We are developing a relatively complex medicine product. There are a lot of moving parts to that. There are the materials we work with. There are the cells, there is hardware, there is the software. There are intricate procedures that need to come together through our bioprinting technology for testing these implantable therapeutics and translational models, that are collectively giving us more and more confidence that we can transform the treatment of diseases like diabetes.

What I do for the most part is make sure this modern ballet is choreographed in a manner that makes the show  a true success. When things don’t go as planned, I also work for the team, learn what went wrong and try to make our next performance better.

What does a typical day look like for you? What do you actually spend your time doing?

Most of my time at work is spent refining the great ideas that my team comes up with, either in meetings or through documentation review. I also spend a lot of my time trying to find

ways to make those great ideas come to fruition – whether that’s finding materials, technologies, or other resources to help execute on our plans. Then, when I’m really lucky, I get to be in the lab watching our team in action as they work the floor!

Tell us about your career history?

I describe myself as a Cell Biologist by training. I was fortunate to train with some outstanding mentors throughout my career. I got my Ph.D. From the University of British Columbia. We were studying how cells interact with one another in the body to form tissues. I took that knowledge and went to do a fellowship at Northwestern University in Chicago. Things went really well for me and my family there, so we ended up spending 16 years in Chicago.

After receiving tenure as a professor at the medical school there, I took a chance on myself and made the jump to industry. I joined a large pharmaceutical company, GlaxoSmithKline, as a director of biology there. To be honest, most folks thought I was pretty crazy. I left the stable job in Academia. I saw it as a really exciting new chapter and an opportunity to really learn and bring new ideas to the table in a very different environment. For the whole time that we were in the States, we always kept Canada in our hearts and minds, and so when the opportunity came to return home with Aspect, we jumped at it.

What was your very first job and how did your career path take you to where you are today?

So officially, it was a place called Mmmuffins – with 3 M’s. That was a coffee and snack shop chain in Montreal, where I grew up. I found out that I was not actually cut out for manufacturing in that role. I really had a hard time not tweaking the muffin recipe when I was in the kitchen. On a more serious note, the part-time work really did help me pay my way through university. It also gave me an opportunity to do a lot of volunteer work in research labs at McGill University, and that’s really where I became infected with the research bug.

Where might you go next? What’s your next role?
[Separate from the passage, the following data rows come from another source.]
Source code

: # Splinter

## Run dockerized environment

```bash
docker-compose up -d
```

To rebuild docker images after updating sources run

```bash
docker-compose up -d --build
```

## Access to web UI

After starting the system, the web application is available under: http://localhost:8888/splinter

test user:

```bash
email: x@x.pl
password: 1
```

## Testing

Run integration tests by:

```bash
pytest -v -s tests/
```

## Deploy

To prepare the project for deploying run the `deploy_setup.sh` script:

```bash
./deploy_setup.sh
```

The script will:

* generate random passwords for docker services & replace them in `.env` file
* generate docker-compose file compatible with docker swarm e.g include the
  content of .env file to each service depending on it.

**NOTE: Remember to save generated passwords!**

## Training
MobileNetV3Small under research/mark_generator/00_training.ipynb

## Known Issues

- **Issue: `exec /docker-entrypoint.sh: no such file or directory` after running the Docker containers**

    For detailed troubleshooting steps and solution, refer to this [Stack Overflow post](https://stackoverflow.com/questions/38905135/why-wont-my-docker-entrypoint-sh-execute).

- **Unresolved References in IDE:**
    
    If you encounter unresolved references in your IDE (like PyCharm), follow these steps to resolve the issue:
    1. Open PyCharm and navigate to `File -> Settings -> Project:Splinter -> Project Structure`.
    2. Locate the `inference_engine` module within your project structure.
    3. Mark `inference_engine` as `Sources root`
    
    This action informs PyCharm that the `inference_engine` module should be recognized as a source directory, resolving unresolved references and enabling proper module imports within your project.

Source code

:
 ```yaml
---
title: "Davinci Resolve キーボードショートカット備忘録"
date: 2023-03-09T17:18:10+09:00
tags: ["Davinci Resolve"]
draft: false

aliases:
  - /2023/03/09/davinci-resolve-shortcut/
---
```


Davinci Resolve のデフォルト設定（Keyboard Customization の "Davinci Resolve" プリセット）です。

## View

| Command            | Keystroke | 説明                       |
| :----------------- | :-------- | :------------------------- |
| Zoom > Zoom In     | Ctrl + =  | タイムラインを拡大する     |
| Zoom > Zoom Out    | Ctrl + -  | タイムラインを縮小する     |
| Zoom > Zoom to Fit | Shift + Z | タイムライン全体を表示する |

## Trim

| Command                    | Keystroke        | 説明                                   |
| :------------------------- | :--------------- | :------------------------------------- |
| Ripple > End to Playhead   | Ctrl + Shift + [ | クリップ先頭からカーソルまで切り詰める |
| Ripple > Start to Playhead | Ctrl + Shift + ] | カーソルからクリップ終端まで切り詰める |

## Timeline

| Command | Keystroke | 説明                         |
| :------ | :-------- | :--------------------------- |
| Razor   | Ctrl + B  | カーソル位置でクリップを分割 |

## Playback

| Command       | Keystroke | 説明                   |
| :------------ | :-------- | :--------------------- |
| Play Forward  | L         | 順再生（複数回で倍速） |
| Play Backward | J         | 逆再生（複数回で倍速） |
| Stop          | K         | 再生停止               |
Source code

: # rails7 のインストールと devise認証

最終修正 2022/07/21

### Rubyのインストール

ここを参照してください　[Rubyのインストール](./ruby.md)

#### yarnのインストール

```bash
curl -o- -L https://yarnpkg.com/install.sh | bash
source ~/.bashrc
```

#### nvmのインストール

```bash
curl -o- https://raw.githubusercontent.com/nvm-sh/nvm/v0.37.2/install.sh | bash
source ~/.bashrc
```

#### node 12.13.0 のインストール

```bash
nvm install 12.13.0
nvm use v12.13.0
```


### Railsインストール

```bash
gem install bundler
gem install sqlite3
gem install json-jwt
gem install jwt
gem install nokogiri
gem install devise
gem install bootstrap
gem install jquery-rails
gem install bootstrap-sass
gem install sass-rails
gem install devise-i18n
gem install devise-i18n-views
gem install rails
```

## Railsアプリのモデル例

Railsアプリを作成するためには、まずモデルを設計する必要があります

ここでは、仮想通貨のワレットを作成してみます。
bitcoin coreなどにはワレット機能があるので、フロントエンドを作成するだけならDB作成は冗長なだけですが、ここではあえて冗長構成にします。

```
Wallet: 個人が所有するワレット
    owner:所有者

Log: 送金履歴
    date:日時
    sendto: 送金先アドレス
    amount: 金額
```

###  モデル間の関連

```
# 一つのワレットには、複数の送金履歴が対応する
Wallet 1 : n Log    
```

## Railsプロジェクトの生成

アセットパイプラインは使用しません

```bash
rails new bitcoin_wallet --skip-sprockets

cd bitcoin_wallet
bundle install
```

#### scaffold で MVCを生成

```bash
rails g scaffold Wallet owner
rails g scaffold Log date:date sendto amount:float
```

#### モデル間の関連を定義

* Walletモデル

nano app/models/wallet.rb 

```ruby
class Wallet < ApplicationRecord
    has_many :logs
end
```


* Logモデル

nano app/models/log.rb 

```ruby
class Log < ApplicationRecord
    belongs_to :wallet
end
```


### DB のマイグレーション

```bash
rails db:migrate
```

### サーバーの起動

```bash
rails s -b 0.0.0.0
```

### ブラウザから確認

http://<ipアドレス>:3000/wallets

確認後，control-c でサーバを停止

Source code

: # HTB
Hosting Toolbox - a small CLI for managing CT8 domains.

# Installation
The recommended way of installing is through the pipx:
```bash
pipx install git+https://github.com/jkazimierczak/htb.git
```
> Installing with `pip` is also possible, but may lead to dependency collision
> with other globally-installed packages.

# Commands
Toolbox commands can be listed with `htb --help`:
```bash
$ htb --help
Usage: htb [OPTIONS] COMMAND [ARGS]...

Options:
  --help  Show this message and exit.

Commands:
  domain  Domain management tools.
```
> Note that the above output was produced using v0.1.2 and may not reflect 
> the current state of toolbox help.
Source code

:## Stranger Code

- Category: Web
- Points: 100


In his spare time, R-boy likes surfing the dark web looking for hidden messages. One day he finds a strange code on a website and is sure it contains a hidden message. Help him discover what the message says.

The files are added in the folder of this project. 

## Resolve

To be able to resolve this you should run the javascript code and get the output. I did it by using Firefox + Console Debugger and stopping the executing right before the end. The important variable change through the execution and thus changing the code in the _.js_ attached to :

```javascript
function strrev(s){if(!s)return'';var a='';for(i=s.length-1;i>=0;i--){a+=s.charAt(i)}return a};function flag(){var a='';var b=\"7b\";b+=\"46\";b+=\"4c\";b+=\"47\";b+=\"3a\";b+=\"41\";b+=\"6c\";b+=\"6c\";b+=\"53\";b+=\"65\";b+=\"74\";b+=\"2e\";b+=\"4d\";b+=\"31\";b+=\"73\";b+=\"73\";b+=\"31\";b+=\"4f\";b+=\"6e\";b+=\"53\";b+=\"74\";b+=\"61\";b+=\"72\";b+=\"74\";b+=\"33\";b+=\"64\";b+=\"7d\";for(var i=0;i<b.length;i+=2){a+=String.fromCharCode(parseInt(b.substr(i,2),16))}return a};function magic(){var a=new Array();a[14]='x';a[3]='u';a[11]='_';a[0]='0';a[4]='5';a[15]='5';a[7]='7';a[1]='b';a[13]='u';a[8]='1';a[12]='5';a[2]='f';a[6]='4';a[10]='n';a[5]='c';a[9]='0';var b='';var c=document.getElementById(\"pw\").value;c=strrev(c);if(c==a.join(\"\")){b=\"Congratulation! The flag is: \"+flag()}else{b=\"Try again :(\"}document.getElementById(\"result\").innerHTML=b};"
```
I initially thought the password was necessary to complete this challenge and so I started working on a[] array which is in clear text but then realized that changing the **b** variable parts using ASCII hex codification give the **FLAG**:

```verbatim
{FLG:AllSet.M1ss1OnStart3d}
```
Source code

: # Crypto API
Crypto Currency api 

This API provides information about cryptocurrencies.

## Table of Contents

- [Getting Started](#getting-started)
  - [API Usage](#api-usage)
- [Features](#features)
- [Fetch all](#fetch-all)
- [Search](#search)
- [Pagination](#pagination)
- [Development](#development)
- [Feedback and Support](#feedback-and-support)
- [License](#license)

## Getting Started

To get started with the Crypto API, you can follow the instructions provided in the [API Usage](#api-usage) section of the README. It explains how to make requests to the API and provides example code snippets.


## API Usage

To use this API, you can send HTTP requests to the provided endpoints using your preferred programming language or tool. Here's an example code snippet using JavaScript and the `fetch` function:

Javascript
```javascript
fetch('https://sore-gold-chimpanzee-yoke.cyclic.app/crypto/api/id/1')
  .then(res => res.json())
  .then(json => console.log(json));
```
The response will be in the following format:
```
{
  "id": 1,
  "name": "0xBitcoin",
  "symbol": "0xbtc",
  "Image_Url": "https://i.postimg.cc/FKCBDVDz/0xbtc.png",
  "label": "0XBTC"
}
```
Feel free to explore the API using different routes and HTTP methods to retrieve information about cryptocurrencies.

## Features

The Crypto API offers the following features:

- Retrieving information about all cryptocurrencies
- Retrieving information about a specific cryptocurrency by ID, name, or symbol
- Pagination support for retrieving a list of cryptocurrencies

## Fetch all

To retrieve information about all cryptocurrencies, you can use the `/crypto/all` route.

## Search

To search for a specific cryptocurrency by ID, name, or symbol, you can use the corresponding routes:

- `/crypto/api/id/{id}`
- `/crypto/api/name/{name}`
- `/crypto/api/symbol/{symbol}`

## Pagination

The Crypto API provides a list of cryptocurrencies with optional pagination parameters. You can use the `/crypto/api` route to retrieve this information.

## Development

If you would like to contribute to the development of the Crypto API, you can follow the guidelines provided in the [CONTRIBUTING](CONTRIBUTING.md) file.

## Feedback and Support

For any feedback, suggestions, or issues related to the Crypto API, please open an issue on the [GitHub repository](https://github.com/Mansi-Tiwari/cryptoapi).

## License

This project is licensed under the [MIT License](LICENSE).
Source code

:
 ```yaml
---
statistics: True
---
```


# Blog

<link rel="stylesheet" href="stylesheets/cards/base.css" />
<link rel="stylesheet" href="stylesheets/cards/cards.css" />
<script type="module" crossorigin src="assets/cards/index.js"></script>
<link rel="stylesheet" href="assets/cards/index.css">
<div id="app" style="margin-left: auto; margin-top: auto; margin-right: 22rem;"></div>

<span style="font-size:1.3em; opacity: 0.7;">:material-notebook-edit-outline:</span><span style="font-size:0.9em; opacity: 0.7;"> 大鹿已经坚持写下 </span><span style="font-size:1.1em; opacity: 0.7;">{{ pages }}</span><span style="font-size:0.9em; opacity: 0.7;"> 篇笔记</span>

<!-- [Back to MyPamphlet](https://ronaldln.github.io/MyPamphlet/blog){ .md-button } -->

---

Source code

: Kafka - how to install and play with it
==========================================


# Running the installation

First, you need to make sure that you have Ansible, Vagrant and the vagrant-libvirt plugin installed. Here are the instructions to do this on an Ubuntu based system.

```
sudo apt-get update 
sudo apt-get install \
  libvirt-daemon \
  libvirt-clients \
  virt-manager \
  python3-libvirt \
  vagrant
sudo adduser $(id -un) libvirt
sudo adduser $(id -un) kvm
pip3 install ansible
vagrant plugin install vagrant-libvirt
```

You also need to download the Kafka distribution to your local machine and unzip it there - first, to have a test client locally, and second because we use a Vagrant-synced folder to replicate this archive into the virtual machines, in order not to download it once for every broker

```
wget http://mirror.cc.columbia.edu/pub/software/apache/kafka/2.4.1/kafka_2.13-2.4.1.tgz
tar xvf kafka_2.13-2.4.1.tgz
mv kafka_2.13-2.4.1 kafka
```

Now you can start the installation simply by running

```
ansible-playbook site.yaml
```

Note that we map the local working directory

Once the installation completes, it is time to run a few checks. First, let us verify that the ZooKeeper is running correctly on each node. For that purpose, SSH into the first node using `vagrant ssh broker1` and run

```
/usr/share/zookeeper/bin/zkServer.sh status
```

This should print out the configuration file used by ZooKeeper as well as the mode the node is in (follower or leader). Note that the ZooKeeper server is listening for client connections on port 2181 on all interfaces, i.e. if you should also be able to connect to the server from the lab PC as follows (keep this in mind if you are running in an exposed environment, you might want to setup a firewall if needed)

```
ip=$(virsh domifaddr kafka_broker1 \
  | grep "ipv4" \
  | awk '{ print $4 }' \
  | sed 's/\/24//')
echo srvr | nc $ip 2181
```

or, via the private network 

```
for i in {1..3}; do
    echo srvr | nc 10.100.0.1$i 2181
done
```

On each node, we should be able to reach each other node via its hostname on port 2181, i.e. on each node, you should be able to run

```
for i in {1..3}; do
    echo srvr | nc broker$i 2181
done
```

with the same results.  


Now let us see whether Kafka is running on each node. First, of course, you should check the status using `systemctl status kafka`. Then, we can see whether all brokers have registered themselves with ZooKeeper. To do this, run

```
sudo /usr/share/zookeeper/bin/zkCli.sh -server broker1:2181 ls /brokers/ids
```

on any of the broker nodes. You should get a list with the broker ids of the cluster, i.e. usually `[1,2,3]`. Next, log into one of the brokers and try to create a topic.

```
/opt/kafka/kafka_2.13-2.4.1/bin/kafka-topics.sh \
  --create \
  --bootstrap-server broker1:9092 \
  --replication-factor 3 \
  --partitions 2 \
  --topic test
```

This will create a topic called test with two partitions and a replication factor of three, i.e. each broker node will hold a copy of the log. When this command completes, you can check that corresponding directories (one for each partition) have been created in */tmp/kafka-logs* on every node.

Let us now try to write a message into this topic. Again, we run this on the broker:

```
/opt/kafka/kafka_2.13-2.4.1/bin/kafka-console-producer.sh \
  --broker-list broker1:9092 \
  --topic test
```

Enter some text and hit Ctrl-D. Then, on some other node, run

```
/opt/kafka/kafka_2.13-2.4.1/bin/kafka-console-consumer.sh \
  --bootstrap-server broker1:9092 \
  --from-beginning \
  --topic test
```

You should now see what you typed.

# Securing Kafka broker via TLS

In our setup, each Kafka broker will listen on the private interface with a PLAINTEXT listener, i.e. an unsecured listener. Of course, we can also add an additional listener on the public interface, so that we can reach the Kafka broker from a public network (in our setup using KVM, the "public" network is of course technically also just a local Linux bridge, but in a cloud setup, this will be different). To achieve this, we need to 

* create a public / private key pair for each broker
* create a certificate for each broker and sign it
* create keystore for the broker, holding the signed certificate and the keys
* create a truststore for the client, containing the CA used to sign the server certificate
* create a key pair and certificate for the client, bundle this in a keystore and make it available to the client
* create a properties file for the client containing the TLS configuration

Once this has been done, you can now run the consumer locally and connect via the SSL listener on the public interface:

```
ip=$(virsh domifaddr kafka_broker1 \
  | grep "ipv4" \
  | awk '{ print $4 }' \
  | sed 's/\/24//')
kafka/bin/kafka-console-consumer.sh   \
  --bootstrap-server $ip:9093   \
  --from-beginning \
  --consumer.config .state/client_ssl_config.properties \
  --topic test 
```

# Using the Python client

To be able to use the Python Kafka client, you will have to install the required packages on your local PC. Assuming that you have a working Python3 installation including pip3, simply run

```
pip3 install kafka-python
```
I really love what I am doing and where I am currently at with Aspect Biosystems. At the same time, we are really a rapidly growing company and I always welcome new opportunities where I feel like I can grow and have an impact within the company.

What motivates you for your future career? Will you stay in tech?

I think this is one question that I would have answered the same 20 years ago, which is learning. I think it is important to keep your mind growing. And I think, also importantly, learning from others. I like people a lot, including techie people, so there is a good chance I will stay in tech.

Any final words of advice, or advice for young people?

For what it’s worth, be courageous and open to suggestions. Those are the guideposts that I use. Also, there are no bonus points for keeping great ideas stuck in your mind, just go there and do it!